Это были еще не настоящие растения, у них даже корней нормальных не было, не то что листьев. На суше все только начиналось.
Константин вздрогнул.
Он попытался представить себе бездну времен, пролегших сейчас между ним и таким далеким XXI веком – сотни миллионов лет!
– Страшно? – криво усмехнулся Паль.
– Не по себе, – признался Плющ.
Паль кивнул.
– Это у всех так, только не каждый признается.
Наконец, они вышли к берегу – гладкому пляжу, простиравшемуся далеко за горизонт. Под ногами похрустывали мелкие ракушки и выеденные панцири. Теплые волны лениво накатывали на песок. Картинка!
А на переднем плане, причаленная к вбитому в песок колу, покачивалась лодка. К ней вели мостки – пара досок, хлябавших под ногами.
– Все на борт!
Экипаж повалил на плавсредство, занимая места.
– Это скедия из фьордов, – сказал Лангместур. – Нореги и даны говорят: скейд.

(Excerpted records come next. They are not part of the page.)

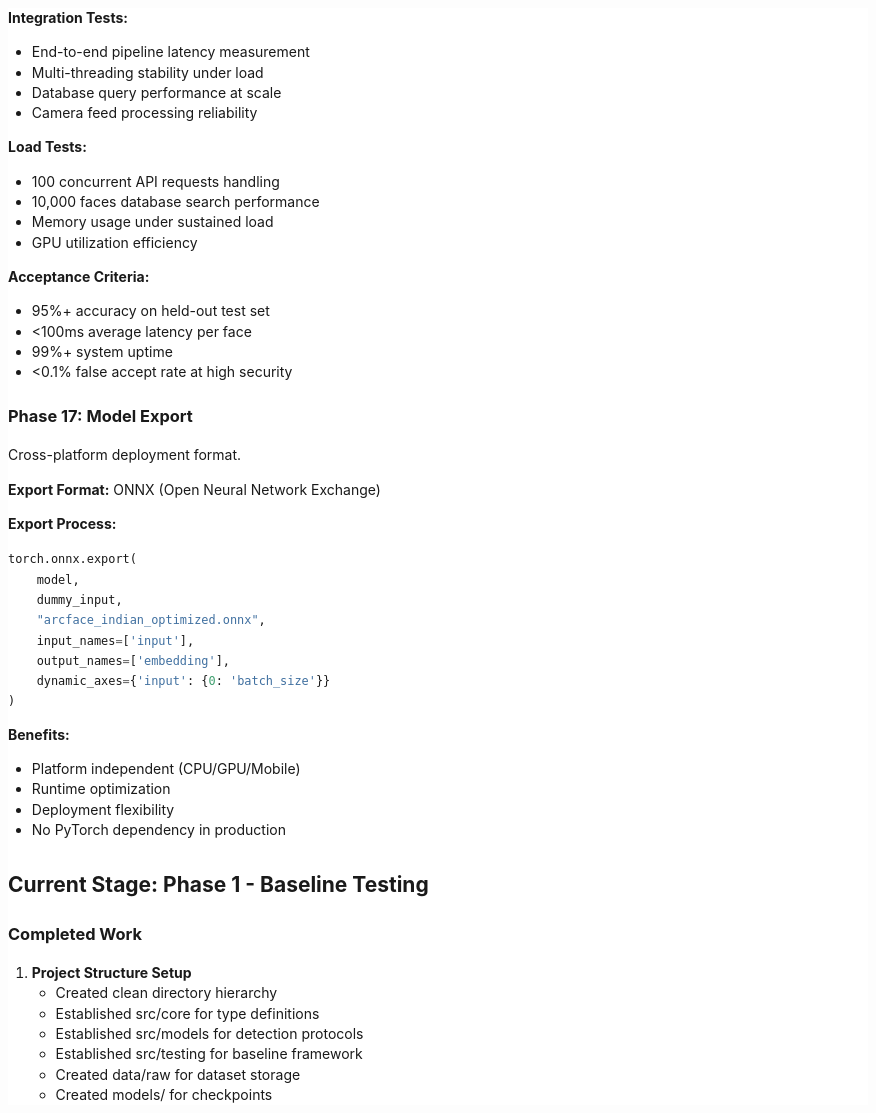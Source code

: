 **Integration Tests:**
- End-to-end pipeline latency measurement
- Multi-threading stability under load
- Database query performance at scale
- Camera feed processing reliability

**Load Tests:**
- 100 concurrent API requests handling
- 10,000 faces database search performance
- Memory usage under sustained load
- GPU utilization efficiency

**Acceptance Criteria:**
- 95%+ accuracy on held-out test set
- <100ms average latency per face
- 99%+ system uptime
- <0.1% false accept rate at high security

### Phase 17: Model Export
Cross-platform deployment format.

**Export Format:** ONNX (Open Neural Network Exchange)

**Export Process:**
```python
torch.onnx.export(
    model,
    dummy_input,
    "arcface_indian_optimized.onnx",
    input_names=['input'],
    output_names=['embedding'],
    dynamic_axes={'input': {0: 'batch_size'}}
)
```

**Benefits:**
- Platform independent (CPU/GPU/Mobile)
- Runtime optimization
- Deployment flexibility
- No PyTorch dependency in production

## Current Stage: Phase 1 - Baseline Testing

### Completed Work

1. **Project Structure Setup**
   - Created clean directory hierarchy
   - Established src/core for type definitions
   - Established src/models for detection protocols
   - Established src/testing for baseline framework
   - Created data/raw for dataset storage
   - Created models/ for checkpoints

– Потренируюсь, – улыбнулся Костя.
– Ну! Отдать швартовы! Весла на воду!
Костя-Эваранди уселся на скамью, вытащил резную затычку, отворяя лючок, и просунул сквозь него весло. Кожаная манжета посопротивлялась и уступила-таки. В сущности, она исполняла сразу две функции – не позволяла воде заливать палубу через лючок, а заодно удерживала весло на манер гибкой уключины.
Лангместур уселся на место кормщика, сжимая рукоять правила, опущенного в воду с правого борта.
– И… раз! – задал он ритм гребли. – И… два!
Скедия легко стронулась, поплыла, острым форштевнем рассекая тихую воду.
– А купаться тут можно? – поинтересовался Плющ.
– А ты глянь! – ухмыльнулся Ингвар.
Костя высунулся за борт.
Море было мелким, а вода прозрачной. Было хорошо видно, как по дну ползают здоровенные полуметровые трилобиты, копошатся толстые бахромчатые черви, покачиваются в такт прибою шестилучевые губки и водоросли.
Противно извивались бесчелюстные твари, вроде миног, за ними охотилась панцирная рыба, чья голова была защищена плитками роговой брони. Неожиданно поднялась муть – это явился гигантский, в рост человека, ракоскорпион.